As a newbie crime fiction reader, I couldn’t have chosen a better book to welcome me into the genre! The Maidens isn’t usually a book I would pick up — I well and truly stay in my YA and sad memoirs lane — but when it appeared on my desk with a mysteriously cool cover and the promise of a twisty Greek mythology-style psychological thriller, I was sold. While it was the content and the promise of some serious dark academia vibes that drew me in, this definitely won’t be the last crime fiction novel to land on my TBR pile this year.
Protagonist Mariana Andros is a brilliant but troubled group therapist and recent widower, her husband having drowned on a holiday that was supposed to have reset their marriage. Dealing with her own grief and counselling her patients through theirs gives the story an interesting window to explore Mariana’s backstory. Settling into her new life, Mariana is suddenly pulled back into the world of her alma mater, St Christopher’s College, when her niece Zoe’s best friend is brutally murdered on campus.
What presents as a small town tragedy quickly turns to something more sinister when more bodies start to turn up. Mariana discovers a thread between the victims: each was a member of The Maidens, a mysterious secret society of female students under the thumb of the university’s most charismatic professor, Edward Fosca. Not only is Fosca the obvious villain, but Mariana has proof. In the possession of each of the deceased she finds a postcard with concerning quotes from Greek Mythology — the very subject Fosca has devoted his career to.
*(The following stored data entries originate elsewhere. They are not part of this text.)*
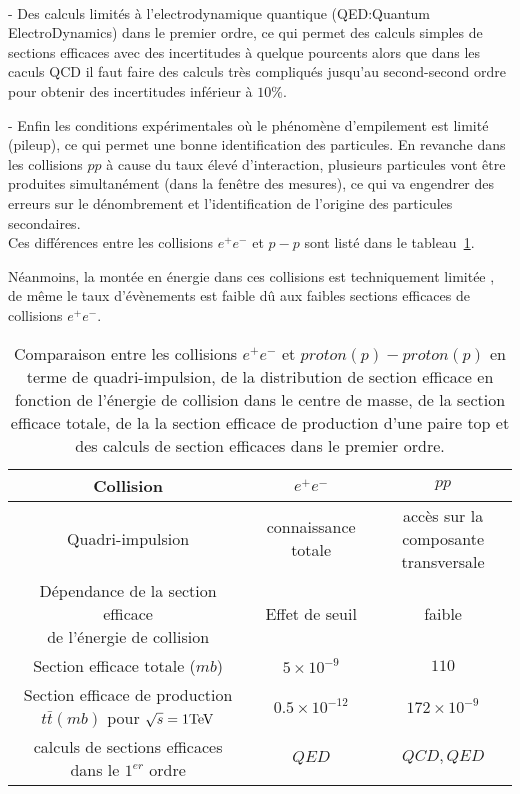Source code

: ~\par- Des calculs limit\'es à l'electrodynamique quantique (QED:Quantum ElectroDynamics) dans le premier ordre, ce qui permet des calculs simples de sections efficaces avec des incertitudes \`a quelque pourcents alors que dans les caculs QCD il faut faire des calculs tr\`es compliqu\'es jusqu'au second-second ordre pour obtenir des incertitudes inf\'erieur \`a $10\%$.
~\par- Enfin les conditions exp\'erimentales où le phénomène d'empilement est limité (pileup), ce qui permet une bonne identification des particules. En revanche dans les collisions $pp$ \`a cause du taux \'elev\'e d'interaction, plusieurs particules vont \^etre produites simultanément (dans la fen\^etre des mesures), ce qui va engendrer des erreurs sur le d\'enombrement et l'identification de l'origine des particules secondaires. \\
Ces diff\'erences entre les collisions $e^{+}e^{-}$ et $p-p$ sont list\'e dans le tableau~\ref{tab:2.1}.
~\par N\'eanmoins, la mont\'ee en \'energie dans ces collisions est techniquement limit\'ee , de m\^eme le taux d'\'ev\`enements est faible d\^u aux faibles sections efficaces de collisions $e^{+}e^{-}$.

\begin{table}[H]
  \centering
  \begin{tabular}[H]{|c|c|c|}
    \hline Collision & $e^{+}e^{-}$ & $pp$ \\
    \hline Quadri-impulsion & connaissance totale & \pbox{20cm}{acc\`es sur la composante\\transversale} \\
    \hline \pbox{20cm}{ Dépendance de la section efficace\\de l'\'energie de collision} & Effet de seuil & faible \\
    \hline Section efficace totale ($mb$) & $5\times10^{-9}$ & $110$ \\
    \hline Section efficace de production ${t\bar{t}}(mb)$ pour $\sqrt{s}=1\rm{TeV}$ & $0.5\times10^{-12}$ & $172\times10^{-9}$ \\
    \hline calculs de sections efficaces dans le $1^{er}$ ordre & $QED$ & $QCD,QED$ \\
    \hline  
  \end{tabular}
  \caption{Comparaison entre les collisions $e^{+}e^{-}$ et $proton(p)-proton(p)$ en terme de quadri-impulsion, de la distribution de section efficace en fonction de l'\'energie de collision dans le centre de masse, de la section efficace totale, de la la section efficace de production d'une paire top et des calculs de section efficaces dans le premier ordre.}
  \label{tab:2.1}
\end{table}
As the reader, you’re inclined to agree with Mariana that Fosca is the perfect suspect. He’s mysterious and confident, the kind of powerful figure that could commit this type of crime and get away with it with ease. He has a level of control over his group of Maidens that is concerning in its own right and cements him as The Bad Guy straight away. However, while Michaelides tries to convince you you’ve pinned it on the right guy, he also introduces an incredible number of red herrings to constantly have you doubting yourself.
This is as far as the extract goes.